- **Dataset extract**:

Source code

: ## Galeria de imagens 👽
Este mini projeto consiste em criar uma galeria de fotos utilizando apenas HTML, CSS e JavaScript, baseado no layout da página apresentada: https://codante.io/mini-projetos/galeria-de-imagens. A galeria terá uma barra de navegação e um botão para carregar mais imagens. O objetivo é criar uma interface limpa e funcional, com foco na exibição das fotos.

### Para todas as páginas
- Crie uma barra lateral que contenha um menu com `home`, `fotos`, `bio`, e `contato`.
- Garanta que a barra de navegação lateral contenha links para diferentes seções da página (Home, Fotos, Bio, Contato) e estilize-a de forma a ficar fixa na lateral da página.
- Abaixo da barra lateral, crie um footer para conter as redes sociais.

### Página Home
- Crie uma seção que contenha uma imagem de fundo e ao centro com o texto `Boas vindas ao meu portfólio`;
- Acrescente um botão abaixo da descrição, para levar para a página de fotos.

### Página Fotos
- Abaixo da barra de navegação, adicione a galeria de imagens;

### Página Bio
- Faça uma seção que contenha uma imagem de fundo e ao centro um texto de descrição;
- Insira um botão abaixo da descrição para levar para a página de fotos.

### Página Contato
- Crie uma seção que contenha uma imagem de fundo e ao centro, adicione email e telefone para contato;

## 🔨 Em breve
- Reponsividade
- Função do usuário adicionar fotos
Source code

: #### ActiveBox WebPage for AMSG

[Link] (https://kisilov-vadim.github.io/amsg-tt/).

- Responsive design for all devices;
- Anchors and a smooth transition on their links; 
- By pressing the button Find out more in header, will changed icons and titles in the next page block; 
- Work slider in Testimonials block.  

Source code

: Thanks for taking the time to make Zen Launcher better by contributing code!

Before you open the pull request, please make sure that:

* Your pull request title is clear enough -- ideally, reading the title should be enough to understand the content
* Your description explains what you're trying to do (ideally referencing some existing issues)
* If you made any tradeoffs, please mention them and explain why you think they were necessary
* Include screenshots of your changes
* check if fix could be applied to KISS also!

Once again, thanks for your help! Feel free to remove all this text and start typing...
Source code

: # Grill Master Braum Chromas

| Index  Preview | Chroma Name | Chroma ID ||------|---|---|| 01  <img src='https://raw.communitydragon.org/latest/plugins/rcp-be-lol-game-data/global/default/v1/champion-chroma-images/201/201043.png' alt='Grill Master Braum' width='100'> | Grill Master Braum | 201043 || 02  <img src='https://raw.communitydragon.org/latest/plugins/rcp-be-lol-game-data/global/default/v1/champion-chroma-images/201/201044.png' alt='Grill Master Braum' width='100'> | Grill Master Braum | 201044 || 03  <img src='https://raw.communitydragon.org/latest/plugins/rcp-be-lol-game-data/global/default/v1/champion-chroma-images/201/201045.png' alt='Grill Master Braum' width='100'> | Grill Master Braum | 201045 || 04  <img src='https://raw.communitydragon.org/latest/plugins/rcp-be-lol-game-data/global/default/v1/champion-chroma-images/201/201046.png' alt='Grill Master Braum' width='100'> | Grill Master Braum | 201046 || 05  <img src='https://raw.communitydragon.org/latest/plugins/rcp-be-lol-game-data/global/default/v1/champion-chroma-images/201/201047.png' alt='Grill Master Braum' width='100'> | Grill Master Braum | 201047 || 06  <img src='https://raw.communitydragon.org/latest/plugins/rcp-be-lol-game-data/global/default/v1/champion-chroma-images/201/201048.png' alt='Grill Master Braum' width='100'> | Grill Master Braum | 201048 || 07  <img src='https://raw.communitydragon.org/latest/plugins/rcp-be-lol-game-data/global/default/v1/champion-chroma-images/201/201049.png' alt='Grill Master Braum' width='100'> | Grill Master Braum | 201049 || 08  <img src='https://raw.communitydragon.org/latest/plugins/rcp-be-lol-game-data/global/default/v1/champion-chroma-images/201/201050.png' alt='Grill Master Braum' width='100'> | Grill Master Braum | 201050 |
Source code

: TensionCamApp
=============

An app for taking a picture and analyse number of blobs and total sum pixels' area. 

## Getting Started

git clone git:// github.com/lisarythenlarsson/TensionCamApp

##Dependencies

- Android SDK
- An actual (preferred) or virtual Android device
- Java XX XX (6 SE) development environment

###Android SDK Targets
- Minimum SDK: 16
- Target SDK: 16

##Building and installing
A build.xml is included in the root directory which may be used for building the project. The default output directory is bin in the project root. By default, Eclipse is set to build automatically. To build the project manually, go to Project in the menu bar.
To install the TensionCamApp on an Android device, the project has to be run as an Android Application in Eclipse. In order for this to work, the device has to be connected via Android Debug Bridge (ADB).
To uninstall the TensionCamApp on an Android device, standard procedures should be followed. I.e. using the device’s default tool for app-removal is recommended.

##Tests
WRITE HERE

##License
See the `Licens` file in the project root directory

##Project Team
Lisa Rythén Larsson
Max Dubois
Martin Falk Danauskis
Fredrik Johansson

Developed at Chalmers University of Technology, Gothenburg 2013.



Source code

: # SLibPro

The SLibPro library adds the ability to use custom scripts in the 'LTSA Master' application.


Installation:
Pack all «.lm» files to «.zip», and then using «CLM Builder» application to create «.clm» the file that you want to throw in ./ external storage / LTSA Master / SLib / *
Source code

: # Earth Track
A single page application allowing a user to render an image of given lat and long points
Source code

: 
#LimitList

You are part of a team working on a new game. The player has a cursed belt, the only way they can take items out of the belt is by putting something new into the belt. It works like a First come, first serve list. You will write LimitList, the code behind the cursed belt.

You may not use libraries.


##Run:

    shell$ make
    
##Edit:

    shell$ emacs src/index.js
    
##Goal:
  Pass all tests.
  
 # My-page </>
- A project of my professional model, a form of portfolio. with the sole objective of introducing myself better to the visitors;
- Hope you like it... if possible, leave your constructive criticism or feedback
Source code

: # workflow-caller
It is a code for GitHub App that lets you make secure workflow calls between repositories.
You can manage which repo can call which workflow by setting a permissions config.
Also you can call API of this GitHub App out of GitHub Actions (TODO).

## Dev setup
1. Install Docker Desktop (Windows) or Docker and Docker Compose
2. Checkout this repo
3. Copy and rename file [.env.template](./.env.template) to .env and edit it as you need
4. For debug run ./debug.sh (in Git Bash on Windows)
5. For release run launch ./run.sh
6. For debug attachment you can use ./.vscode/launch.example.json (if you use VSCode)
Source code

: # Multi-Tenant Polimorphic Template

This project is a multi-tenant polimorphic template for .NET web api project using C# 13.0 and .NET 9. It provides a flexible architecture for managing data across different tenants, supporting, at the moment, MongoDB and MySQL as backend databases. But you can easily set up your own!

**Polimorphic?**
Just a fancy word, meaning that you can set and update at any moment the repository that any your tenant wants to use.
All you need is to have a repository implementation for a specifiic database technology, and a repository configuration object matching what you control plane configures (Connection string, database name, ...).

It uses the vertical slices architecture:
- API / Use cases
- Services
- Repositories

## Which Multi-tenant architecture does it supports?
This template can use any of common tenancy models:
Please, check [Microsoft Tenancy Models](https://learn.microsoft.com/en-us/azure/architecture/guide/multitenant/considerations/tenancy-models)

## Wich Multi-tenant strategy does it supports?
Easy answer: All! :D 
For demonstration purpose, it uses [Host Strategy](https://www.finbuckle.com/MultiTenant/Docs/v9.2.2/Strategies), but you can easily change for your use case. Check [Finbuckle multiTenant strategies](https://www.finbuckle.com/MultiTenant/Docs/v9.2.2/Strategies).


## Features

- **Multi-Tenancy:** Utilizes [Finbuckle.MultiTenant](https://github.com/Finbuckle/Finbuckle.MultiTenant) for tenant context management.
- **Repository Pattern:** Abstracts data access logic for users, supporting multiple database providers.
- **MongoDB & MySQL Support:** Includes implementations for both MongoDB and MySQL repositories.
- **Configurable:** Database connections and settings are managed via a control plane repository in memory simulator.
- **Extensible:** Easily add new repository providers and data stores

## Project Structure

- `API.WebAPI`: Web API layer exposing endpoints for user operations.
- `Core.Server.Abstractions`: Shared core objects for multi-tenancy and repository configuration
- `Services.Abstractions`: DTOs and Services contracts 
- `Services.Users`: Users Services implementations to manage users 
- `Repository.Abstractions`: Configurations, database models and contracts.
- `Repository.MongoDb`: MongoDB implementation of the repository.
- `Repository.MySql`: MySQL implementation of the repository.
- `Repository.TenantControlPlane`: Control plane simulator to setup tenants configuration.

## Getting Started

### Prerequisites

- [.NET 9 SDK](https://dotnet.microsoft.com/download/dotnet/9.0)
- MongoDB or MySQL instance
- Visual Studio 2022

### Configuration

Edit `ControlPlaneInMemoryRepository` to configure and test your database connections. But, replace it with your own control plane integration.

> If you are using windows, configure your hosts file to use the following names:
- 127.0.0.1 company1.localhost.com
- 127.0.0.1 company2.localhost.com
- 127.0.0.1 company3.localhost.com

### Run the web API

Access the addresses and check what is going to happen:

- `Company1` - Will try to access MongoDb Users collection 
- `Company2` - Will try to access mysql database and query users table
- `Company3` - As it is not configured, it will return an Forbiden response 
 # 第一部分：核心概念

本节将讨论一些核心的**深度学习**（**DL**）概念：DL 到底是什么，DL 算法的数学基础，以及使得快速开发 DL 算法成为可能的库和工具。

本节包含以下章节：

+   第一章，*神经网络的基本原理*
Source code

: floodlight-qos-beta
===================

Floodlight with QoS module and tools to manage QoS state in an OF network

- **Exercise requirements**: Please return exactly the lines from the first line of the material through the one with "### Para todas as páginas", and no lines after it.

- **Output of the exercise**:
Source code

: ## Galeria de imagens 👽
Este mini projeto consiste em criar uma galeria de fotos utilizando apenas HTML, CSS e JavaScript, baseado no layout da página apresentada: https://codante.io/mini-projetos/galeria-de-imagens. A galeria terá uma barra de navegação e um botão para carregar mais imagens. O objetivo é criar uma interface limpa e funcional, com foco na exibição das fotos.

### Para todas as páginas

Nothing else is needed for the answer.